Vue aérienne, avant 1970.

 

Les rives du Loir et la ville, avant 1970.

 

L'ancien prieuré.

 

Fondé par les moines de l'abbaye Saint Aubin d'Angers au XI° siècle, le logis du prieuré est dévasté en 1474.

Il conserve néanmoins des vestiges importants de ses différentes étapes de mutations.

Devenu propriété privée, c'est sans doute l'une des plus anciennes demeures du bourg.

 

Le pignon sur la place est orné de deux grandes baies qui révèlent encore deux états successifs du bâtiment.

 

La tourelle d'escalier sur cour, construite au début du XVI° siècle

rend compte de la dernière étape de modernisation.

Statue de Sainte Anne retrouvée enfouie en 1960.

 

 

Eglise gothique Saint Martin de Luché,

des XIII° et XVI° siècles.

 

 

L'église primitive étant sans doute trop petite, les moines, installés depuis 1057,

entreprirent la construction d'un édifice plus vaste.

 

Les travaux du choeur et de la tour semblent se placer entre 1166 et 1225. C'était la période de transition entre le Roman et le Gothique. Aux XIV° et XV° siècles, l'église s'enrichit des deux modestes transepts, et ce n'est qu'au XVI° siècle en ses tout débuts, qu'on édifia la nef actuelle. Les quatre siècles de l'ère gothique sont donc représentés dans cette construction.

 

Le clocher a été reconstruit en pierre de taille de tuffeau au XVI° siècle sur ses bases du XII° et XIII° siècles.
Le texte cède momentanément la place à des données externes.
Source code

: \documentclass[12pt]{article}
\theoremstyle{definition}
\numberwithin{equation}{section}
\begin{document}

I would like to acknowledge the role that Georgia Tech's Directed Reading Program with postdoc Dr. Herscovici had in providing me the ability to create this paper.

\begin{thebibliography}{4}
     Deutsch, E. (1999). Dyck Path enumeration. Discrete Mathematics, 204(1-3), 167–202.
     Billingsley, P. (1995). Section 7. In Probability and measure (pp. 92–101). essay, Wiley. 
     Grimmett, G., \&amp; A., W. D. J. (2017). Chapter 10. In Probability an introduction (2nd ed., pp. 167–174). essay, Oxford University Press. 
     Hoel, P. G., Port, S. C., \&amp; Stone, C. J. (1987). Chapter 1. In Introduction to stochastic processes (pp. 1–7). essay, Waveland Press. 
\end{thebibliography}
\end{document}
De forme carrée, il est couronné d'une vaste corniche moulurée ornée, de bas en haut,

d'oves et de dards, puis de feuilles d'acanthe et enfin de petits balustres symétriques.

 

Le toit d'ardoises, les gargouilles sculptées et les statuettes en pierre.

Au-dessus du portail, un bas relief très mutilé représente la Charité de Saint Martin.

 

La solidité de l'édifice est assurée par des contreforts plats qui rythment les façades extérieures,

en alternant avec les baies.

 

Le chevet plat, achevé en 1225, est rectangulaire.

 

La nef, incendiée en 1921, a été restaurée, mais écourtée de deux travées.

 

Les chapiteaux et les bases des colonnes ont été restaurés en 1876.

 

La nef conserve quelques piliers du XVI° siècle.
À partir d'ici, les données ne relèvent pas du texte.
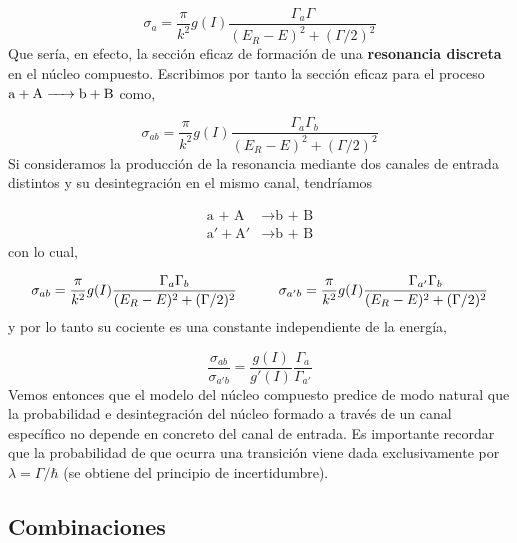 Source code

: \begin{equation}
	\sigma_a = \frac{\pi}{k^2} g(I) \frac{\Gamma_a \Gamma}{(E_R-E)^2 + (\Gamma /2)^2}
\end{equation}
Que sería, en efecto, la sección eficaz de formación de una \textbf{resonancia discreta} en el núcleo compuesto. Escribimos por tanto la sección eficaz para el proceso $\ce{a + A -> b + B}$ como,

\begin{equation}
	\sigma_{ab} = \frac{\pi}{k^2} g(I) \frac{\Gamma_a  \Gamma_b}{(E_R-E)^2 + (\Gamma/2)^2}
\end{equation}
Si consideramos la producción de la resonancia mediante dos canales de entrada distintos y su desintegración en el mismo canal, tendríamos 


\begin{equation}
\begin{split}
	\text{a + A} & \rightarrow  \text{b + B} \\
	\text{a}' + \text{A}' & \rightarrow \text{b + B}
\end{split}
\end{equation}
con lo cual, 

\begin{equation}
	\sigma_{ab} = \frac{\pi}{k^2} g(I) \frac{\Gamma_a \Gamma_b}{ (E_R-E)^2 + (\Gamma /2 )^2} \quad \quad \quad \sigma_{a 'b} = \frac{\pi}{k^2} g(I) \frac{ \Gamma_{a'} \Gamma_b}{(E_R-E)^2 + (\Gamma /2 )^2}
\end{equation}
y por lo tanto su cociente es una constante independiente de la energía,

\begin{equation}
	\frac{\sigma_{ab}}{\sigma_{a'b}} = \frac{g(I)}{g'(I)} \frac{\Gamma_{a}}{\Gamma_{a'}}
\end{equation}
Vemos entonces que el modelo del núcleo compuesto predice de modo natural que la probabilidad e desintegración del núcleo formado a través de un canal específico no depende en concreto del canal de entrada. Es importante recordar que la probabilidad  de que ocurra una transición viene dada exclusivamente por $\lambda = \Gamma / \hbar$ (se obtiene del principio de incertidumbre).

\subsection{Combinaciones}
Le Christ de Pringé contre le mur face à l'entrée. Il a été sculpté dans le noyer au XVI° ou au XVII° siècle.

 

A droite de la nef, cette très belle pietà en noyer du XVI° siècle.

 

Les vitraux du choeur et du transept ont été réalisés en 1876 par l'atelier Fialeix au XIX° siècle. Les petites verrières du chevet représentent les épisodes de la vie du Christ, depuis la Visitation de la Vierge jusqu'à la Résurrection. Le grand vitrail du bras sud du transept relate la légende locale de Saint Martin et six médaillons disposés dans un treillage bleu et rouge, caractéristique du XIII° siècle. Les autres vitraux du choeur et du transept sont des grandes figures de la Vierge et du Christ, Saint Jean et Saint Joseph.

 

Les deux statues mutilées, ainsi que Sainte Anne qui se trouve dans la cour,

ont été retrouvées dans les années 1960, enfouies dans la nature ou dans les murs.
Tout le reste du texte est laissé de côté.